My father and I were finishing up a very relaxing session of drink beer in the pool under palm trees and brilliant sunlight, and were going to head out for a little adventure. The plan: go through the other hotel next to us, designed to look like a castle, and eventually reach the massive beach near our resort.
We walked off the path of our resort, and into the strange limbo that made up a 5 star resort that people will pay thousands of dollars a night (equivalent to like 6 backpacking vacations) to stay in for a few nights.
Shadows danced on the walls under the light of fake torches attached to the wall. The hallway was wide and tall, full of echoes that appeared to come from shadows that clung to all of the corners.
Occasionally we would hear the dull echoing of a worker moving between rooms, only to have the noise and shadow of that worker disappear like a ghost the moment you took notice. And all through the while, a massive waterfall pouring through the middle of the hotel lobby, made resounding thunderous noises throughout the area.
All of these influences combined together and made it feel as though we had been thrust into the setting of a 5 star horror movie, full of delicious food and snowy white linens.
And then just as suddenly, we were thrust back under the brilliant light of the sun, and beach lined land of the Dominican Republic Coast. It was like we had walked through a very vivid and bizarre daydream.

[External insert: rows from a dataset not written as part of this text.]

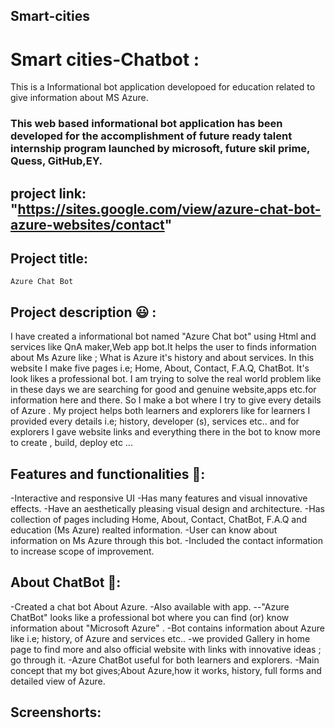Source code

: ## Smart-cities
# Smart cities-Chatbot :
This is a Informational bot application developoed for education related to give information about MS Azure.

### This web based informational bot application has been developed for the accomplishment of future ready talent internship program launched by microsoft, future skil prime, Quess, GitHub,EY.
## project link: "https://sites.google.com/view/azure-chat-bot-azure-websites/contact"
## Project title:
    Azure Chat Bot
   
## Project description 😃 :
I have created a informational bot named "Azure Chat bot" using Html and services like QnA maker,Web app bot.It helps the user to finds information about Ms Azure like ; What is Azure it's history and about services. In this website I make five pages i.e; Home, About, Contact, F.A.Q, ChatBot. It's look likes a professional bot. I am trying to solve the real world problem like in these days we are searching for good and genuine website,apps etc.for information here and there. So I make a bot where I try to give every details of Azure . My project helps both learners and explorers like for learners I provided every details i.e; history, developer (s), services etc.. and for explorers I gave website links and everything there in the bot to know more to create , build, deploy etc ...

## Features and functionalities 🧐:
-Interactive and responsive UI
-Has many features and visual innovative effects.
-Have an aesthetically pleasing visual design and architecture.
-Has collection of pages including Home, About, Contact, ChatBot, F.A.Q and education (Ms Azure) realted information.
-User can know about information on Ms Azure through this bot.
-Included the contact information to increase scope of improvement.

## About ChatBot 💬:
-Created a chat bot About Azure.
-Also available with app.
--"Azure ChatBot" looks like a professional bot where you can find (or) know information about "Microsoft Azure" .
-Bot contains information about Azure like i.e; history, of Azure and services etc..
-we provided Gallery in home page to find more and also official website with links with innovative ideas ; go through it.
-Azure ChatBot useful for both learners and explorers.
-Main concept that my bot gives;About Azure,how it works, history, full forms and detailed view of Azure.

## Screenshorts:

We then walked the beach, past all of the cabanas trying to set up a beach party, different people trying to kite surf, and eventually to a shady grove of coconut trees at the end of the beach. We startled a security guard on our approach, who had been passed out in a foldable chair next to the ocean. Hearing us approach, he jolted awake and proceeded to tell us that we couldn’t go any further. We had reached the velvet-lined border of another resort, and were asked to turn away. Right before I could shrug the experience off as another reason why I dislike resorts, he called us back.
“Follow me,” he said, “I will show you.”
I thought that he was going to show me a little map that explicitly showed why I couldn’t go any further, but I was about to be mildly terrified, and then pleasantly surprised.
Reaching into the roof of his hut, he removed a machete. Before I could get the wrong impression, he pulled a coconut from the bottom shelf.
“Ah,” I said sheepishly nodding my head, still unsure of what was going on.
He swung the machete overhead, and split the top open.
“drink,” he said enthusiastically, looking excited to finally have some human contact during his long day of being away from people.
My father and I drank from the coconut, and it was amazing. It had to be one of the best forms of coconut water we have ever had. We finished drinking the coconut water while walking away, but were called back again just as suddenly.
“Please,” he said beckoning to me. I handed the coconut back over to him, unsure of what was going on. He cut the coconut in half, exposing the rest of the coconut meat for us to eat, and handed it back to me.
My dad and I were bewildered. Not only had we been only barely told off by the security guard, but we had also been given one of the most delicious coconut treats I have ever had in my life. But more than that, it had felt like a genuine gesture between human beings, than the actions of a hotel worker who was obligated to by money serve our needs.
We had to go to the end of the beach to get an actual Dominican experience. The gesture of giving a coconut to potential intruders reflected what I would later come to know as Dominican kindness and hospitality. Not to say that Dominican people are perfect, as we had driven through a riot the day before, but they are more than a country of resorts with servants.
So whenever I reflect on the reasons why I dislike a resort, and why I wouldn’t ever travel there, I think back to the man with a coconut. I cant ever be content with traveling around the world to have people wait on me, when I know that somewhere out there, maybe at the end of a beach, or in some obscure town, there is the unexpected chance that a man might be waiting to hand me a coconut.